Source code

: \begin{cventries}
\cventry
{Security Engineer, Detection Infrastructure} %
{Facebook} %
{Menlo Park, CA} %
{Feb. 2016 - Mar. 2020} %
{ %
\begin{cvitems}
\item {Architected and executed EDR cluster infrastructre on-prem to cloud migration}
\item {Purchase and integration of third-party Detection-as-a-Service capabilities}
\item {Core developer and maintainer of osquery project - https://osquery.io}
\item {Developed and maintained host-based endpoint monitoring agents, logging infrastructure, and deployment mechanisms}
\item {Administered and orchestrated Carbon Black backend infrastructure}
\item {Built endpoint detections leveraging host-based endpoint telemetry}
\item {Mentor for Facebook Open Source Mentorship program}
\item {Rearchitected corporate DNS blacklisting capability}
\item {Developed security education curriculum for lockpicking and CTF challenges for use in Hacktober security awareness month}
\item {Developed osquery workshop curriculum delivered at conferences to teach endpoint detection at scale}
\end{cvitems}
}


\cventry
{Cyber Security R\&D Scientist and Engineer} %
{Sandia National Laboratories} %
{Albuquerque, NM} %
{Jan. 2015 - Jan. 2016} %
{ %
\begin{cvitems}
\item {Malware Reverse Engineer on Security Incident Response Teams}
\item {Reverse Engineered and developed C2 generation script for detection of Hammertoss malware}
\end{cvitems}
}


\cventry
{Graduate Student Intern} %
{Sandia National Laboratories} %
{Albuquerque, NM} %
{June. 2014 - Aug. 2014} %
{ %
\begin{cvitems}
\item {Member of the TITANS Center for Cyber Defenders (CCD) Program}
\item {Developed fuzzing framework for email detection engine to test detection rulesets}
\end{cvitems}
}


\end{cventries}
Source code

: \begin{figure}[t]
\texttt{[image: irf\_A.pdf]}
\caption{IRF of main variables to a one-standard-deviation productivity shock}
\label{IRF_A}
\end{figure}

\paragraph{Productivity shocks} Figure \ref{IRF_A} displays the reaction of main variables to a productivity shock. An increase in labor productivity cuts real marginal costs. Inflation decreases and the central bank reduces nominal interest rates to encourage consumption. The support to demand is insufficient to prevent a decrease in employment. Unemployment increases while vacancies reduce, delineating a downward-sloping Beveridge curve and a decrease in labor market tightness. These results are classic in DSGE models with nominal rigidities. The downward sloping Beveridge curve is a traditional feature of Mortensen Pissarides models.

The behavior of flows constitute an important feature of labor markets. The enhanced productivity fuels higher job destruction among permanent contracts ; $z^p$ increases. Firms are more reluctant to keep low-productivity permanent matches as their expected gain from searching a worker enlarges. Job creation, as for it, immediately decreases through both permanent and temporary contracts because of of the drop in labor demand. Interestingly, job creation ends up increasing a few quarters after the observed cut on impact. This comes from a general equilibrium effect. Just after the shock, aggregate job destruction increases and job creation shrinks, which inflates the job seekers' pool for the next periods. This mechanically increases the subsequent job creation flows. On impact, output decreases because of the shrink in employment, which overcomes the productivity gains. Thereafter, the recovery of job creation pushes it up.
────────────────────────────────────────
=== EXERCISE ===
Check each line of the entries, and copy the ones that contain "osquery".

=== ANSWER BOX ===
\item {Core developer and maintainer of osquery project - https://osquery.io}
\item {Developed osquery workshop curriculum delivered at conferences to teach endpoint detection at scale}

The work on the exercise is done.